Kreditinstitute schlagen Töne von Nachtigallen an, um den Ruf der Rücksichtslosigkeit zu vermeiden. Auch mir gegenüber war das Motto: Für Hannover 96 tun wir alles, mit dem kleinen Nachsatz, dass natürlich eine gediegene Bürgschaft her müsste. Also ein finanzschwerer Mann, der für Millionen gut sagt.

Meine Beziehung zu Banken (die privat ganz menschlich sein können), ist seit dieser Zeit ähnlich dem Gefühl einer liebenden Ehefrau, die ihren Mann in flagranti in ihrem eigenen Ehebett erwischt. Alkoholabhängigkeit, das ist mir damals klar geworden, ist nicht so tragisch wie die Bankenabhängigkeit. Vom Alkohol kann man loskommen, von Banken, die einen in den Fängen haben, nicht. Der wirtschaftliche und auch seelische Ruin ist oft das Resultat.

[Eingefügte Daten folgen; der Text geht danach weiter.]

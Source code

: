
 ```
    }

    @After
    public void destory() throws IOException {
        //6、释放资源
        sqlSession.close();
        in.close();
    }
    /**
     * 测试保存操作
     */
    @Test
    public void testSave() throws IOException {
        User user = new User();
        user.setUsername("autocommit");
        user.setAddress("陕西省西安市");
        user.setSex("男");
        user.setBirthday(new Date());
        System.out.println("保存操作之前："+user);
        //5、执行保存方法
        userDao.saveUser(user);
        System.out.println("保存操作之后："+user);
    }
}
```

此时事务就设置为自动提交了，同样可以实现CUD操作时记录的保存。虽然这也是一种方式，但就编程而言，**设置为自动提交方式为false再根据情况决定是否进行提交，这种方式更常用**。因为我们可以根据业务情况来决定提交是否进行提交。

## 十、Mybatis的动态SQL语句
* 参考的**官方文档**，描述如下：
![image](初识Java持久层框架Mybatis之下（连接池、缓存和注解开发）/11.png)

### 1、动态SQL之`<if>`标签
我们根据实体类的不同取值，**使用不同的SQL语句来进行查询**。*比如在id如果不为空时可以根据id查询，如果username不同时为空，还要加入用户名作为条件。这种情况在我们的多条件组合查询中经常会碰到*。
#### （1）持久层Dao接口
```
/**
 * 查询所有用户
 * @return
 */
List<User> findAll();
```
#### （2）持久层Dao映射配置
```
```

Da hatten wir nun einen erfahrenen Trainer, eine eingespielte Mannschaft, auch der Vizepräsident und Schatzmeister waren im Amt geblieben. Ziel dieser verschworenen Gemeinschaft, soweit es die im Profifußball gibt, war eine Stabilisierung des Vereins bis hin zum Jubiläumsjahr 1996 und ein einkalkulierter Marsch über zwei oder gar drei Jahre zurück in die erste Bundesliga. Die Einigkeit war groß, doch unsere Kreditwürdigkeit gleich null.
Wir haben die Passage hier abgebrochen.